We went all out on the chocolate front. This is our “dessert” granola, though not at all reserved for dessert. For those mornings when you just need a chocolate fix, this is a little sweeter than the banana pecan one, delicious as a snack right from the jar, or on top of a mighty bowl of your favourite dairy-free yogurt or ice cream alternative. If you haven’t tried granola as an ice cream topping, DO IT!
Preparation Time - 10 minutes
Cooking Time - 40 minutes
Servings - 8 - 10
- 300g jumbo oats
- 100g almonds, roughly chopped
- 40g desiccated coconut
- 1 tbsp chia seeds
- 60g coconut sugar or soft brown sugar
- ½ tsp salt
- 90g coconut oil, melted
- 30g smooth almond butter
- 40g cocoa powder or raw cacao powder
- 60ml maple syrup
- 1 tsp vanilla extract
- 100g mini vegan dark chocolate chips; for adding once cooked!
- Preheat your oven to 130C (260F).
- Mix together oats, almonds, chia seeds, coconut, salt and sugar in a large bowl.
- Mix together melted coconut oil, almond butter, cocoa powder, maple syrup and vanilla in a jug or bowl. Once well mixed add to the dry ingredients.
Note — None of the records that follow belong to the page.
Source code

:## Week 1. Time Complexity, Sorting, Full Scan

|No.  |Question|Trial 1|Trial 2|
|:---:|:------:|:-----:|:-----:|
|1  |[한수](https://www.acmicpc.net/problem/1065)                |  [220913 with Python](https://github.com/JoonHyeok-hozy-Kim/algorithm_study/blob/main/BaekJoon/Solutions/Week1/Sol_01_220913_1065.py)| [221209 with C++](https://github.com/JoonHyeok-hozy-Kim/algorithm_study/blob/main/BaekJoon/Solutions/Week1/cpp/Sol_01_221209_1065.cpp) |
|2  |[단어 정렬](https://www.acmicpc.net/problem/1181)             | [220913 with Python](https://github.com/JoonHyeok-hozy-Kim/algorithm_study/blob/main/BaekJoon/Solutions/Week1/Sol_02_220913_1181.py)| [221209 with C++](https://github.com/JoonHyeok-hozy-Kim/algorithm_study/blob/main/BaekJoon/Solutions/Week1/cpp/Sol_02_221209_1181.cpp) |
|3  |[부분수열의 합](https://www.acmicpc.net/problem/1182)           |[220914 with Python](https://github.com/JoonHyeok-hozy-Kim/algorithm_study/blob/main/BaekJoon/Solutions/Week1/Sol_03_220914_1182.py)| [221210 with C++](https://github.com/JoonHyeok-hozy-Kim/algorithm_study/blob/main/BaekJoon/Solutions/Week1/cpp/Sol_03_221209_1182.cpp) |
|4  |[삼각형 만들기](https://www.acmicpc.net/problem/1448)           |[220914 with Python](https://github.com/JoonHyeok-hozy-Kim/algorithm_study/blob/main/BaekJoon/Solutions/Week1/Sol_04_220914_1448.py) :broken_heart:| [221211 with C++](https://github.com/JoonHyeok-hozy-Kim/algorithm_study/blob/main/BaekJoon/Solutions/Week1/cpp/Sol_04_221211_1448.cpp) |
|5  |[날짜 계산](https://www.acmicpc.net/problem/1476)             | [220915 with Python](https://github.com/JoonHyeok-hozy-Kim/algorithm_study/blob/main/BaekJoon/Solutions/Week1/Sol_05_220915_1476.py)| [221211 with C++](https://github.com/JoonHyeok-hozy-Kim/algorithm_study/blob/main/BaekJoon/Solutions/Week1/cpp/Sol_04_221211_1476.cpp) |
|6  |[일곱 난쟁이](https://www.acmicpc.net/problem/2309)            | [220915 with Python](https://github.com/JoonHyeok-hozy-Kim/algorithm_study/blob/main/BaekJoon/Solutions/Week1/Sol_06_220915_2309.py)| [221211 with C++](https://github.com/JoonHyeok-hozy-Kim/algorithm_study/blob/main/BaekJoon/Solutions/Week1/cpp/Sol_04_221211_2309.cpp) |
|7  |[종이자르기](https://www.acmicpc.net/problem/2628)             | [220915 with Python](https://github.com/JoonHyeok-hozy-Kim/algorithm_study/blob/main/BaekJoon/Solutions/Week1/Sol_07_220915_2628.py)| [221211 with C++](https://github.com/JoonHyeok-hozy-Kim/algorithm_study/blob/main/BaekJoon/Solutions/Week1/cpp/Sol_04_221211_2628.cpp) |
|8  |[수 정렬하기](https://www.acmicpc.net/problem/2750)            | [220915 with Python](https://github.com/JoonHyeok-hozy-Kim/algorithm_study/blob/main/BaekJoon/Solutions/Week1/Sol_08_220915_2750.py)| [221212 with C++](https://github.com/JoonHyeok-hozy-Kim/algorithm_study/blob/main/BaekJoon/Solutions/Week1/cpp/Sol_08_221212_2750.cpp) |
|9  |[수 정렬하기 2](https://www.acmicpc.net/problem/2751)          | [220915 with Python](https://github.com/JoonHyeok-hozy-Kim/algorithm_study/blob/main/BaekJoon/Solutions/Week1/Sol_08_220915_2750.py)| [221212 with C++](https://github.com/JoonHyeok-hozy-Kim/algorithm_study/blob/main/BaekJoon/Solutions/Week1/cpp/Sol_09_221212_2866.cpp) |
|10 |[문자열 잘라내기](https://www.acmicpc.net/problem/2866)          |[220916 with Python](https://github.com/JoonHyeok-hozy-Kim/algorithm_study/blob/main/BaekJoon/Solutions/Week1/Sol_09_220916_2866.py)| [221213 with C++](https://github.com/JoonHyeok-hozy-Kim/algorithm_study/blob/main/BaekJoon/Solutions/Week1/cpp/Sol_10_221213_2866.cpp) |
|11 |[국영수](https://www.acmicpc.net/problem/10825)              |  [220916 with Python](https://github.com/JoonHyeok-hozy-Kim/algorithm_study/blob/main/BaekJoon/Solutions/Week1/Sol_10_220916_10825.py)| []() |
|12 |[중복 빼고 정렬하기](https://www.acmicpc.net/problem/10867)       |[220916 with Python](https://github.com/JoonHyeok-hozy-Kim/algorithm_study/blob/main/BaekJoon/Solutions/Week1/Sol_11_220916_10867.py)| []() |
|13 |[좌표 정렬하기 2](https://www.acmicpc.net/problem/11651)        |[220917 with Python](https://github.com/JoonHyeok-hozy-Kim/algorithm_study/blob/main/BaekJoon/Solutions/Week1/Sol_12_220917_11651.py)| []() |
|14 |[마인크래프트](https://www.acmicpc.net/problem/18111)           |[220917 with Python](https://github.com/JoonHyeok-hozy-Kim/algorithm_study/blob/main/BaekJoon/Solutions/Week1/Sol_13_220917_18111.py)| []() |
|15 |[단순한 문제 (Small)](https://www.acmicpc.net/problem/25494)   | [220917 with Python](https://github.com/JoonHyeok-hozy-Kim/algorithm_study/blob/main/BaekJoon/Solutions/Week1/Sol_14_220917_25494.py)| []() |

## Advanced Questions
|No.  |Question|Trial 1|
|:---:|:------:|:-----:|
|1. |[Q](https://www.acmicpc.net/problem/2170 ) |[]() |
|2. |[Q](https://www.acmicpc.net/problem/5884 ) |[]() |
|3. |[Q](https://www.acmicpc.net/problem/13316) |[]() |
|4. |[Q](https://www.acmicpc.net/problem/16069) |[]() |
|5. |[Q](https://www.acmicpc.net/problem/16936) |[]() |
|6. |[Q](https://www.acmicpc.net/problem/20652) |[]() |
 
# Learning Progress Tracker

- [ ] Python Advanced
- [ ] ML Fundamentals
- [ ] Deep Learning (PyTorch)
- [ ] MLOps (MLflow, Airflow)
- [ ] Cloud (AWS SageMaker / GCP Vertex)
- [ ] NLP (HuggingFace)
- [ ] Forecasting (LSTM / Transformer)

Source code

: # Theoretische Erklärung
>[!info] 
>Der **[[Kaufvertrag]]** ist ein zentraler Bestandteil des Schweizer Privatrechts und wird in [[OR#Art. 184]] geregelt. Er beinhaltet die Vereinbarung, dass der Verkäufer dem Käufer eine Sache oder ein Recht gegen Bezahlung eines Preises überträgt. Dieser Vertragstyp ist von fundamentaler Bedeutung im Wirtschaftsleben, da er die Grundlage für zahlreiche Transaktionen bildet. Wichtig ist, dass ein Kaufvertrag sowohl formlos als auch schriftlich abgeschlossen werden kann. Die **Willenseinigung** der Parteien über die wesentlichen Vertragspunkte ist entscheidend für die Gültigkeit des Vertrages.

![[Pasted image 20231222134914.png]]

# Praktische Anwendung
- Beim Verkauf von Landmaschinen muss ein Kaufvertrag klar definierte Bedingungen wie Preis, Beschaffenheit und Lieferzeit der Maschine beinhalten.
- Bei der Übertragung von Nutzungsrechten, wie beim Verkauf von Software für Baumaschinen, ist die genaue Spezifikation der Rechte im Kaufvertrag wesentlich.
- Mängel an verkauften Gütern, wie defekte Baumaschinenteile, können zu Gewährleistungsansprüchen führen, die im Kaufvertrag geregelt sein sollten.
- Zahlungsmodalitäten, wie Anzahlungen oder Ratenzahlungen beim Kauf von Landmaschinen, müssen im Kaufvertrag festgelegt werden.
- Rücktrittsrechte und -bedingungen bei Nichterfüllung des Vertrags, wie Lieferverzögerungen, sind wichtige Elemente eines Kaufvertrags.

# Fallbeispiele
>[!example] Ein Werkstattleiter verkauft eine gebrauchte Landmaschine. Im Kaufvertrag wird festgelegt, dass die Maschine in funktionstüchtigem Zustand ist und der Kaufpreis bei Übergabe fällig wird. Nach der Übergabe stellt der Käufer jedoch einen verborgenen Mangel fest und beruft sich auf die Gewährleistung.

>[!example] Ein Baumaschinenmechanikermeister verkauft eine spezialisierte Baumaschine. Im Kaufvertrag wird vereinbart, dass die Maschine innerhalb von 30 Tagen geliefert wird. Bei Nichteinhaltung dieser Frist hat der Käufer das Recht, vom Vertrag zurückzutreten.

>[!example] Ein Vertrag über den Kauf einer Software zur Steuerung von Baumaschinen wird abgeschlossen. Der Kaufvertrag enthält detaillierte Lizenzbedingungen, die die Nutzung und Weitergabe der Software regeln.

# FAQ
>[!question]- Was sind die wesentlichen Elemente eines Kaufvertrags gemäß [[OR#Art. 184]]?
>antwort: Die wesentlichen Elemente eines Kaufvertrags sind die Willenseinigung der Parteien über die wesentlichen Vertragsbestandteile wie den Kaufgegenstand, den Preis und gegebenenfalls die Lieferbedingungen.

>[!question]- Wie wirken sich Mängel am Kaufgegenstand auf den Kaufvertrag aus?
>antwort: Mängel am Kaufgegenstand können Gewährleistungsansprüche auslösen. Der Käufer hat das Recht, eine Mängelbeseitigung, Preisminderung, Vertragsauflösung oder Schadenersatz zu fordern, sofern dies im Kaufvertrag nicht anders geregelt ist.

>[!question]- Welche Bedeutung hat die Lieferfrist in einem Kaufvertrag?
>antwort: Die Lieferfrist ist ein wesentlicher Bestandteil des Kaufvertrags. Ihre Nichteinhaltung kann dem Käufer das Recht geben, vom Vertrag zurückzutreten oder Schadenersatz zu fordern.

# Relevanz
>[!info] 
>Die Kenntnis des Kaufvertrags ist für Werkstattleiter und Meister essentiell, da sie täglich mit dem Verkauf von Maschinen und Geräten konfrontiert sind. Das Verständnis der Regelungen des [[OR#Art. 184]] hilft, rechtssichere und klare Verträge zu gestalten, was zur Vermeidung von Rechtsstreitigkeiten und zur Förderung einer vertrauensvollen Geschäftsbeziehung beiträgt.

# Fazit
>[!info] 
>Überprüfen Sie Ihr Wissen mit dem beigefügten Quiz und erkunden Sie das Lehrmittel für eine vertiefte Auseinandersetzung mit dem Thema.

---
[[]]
- Mix everything well until all the dry ingredients are completely coated!
- Pour out onto a large baking paper lined baking tray. Bake for 20 minutes, remove from the oven and toss around a bit. Bake for 10 minutes more and then toss again.
- Bake for a final 10 minutes, so 40 minutes total and allow to cool FULLY without any more tossing to allow some clumps and chunks to set.
- Once fully cool carefully mix through the chocolate chips and store in a seal tight large jar or glass container for up to two weeks.